[Task item]: What lines in the listing include "that"? Return a copy of each.

[Source records]:
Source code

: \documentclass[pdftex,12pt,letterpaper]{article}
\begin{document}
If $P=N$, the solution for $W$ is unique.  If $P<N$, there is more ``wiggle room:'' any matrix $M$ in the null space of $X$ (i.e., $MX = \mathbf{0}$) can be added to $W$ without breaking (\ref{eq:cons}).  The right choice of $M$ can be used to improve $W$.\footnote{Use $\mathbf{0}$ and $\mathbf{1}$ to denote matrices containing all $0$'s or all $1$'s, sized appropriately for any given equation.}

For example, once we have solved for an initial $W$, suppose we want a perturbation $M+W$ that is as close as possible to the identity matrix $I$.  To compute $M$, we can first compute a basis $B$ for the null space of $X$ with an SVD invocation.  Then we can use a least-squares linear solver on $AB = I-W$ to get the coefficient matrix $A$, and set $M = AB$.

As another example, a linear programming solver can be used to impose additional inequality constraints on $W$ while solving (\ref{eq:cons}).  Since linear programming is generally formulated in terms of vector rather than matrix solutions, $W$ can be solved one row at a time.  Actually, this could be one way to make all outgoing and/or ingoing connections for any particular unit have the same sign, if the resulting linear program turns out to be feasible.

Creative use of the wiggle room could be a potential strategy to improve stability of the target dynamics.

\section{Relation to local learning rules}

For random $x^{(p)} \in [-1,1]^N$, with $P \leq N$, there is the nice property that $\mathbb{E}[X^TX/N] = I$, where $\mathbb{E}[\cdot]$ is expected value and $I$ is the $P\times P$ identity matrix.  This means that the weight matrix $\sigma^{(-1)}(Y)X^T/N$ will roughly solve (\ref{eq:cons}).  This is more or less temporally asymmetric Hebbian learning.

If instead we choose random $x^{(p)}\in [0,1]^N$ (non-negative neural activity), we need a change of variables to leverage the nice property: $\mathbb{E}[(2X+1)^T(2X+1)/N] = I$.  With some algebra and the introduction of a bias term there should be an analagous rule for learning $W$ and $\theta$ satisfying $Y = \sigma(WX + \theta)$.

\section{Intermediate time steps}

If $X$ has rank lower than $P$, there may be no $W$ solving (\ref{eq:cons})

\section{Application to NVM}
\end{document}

[Output of the exercise]:
For example, once we have solved for an initial $W$, suppose we want a perturbation $M+W$ that is as close as possible to the identity matrix $I$.  To compute $M$, we can first compute a basis $B$ for the null space of $X$ with an SVD invocation.  Then we can use a least-squares linear solver on $AB = I-W$ to get the coefficient matrix $A$, and set $M = AB$.
For random $x^{(p)} \in [-1,1]^N$, with $P \leq N$, there is the nice property that $\mathbb{E}[X^TX/N] = I$, where $\mathbb{E}[\cdot]$ is expected value and $I$ is the $P\times P$ identity matrix.  This means that the weight matrix $\sigma^{(-1)}(Y)X^T/N$ will roughly solve (\ref{eq:cons}).  This is more or less temporally asymmetric Hebbian learning.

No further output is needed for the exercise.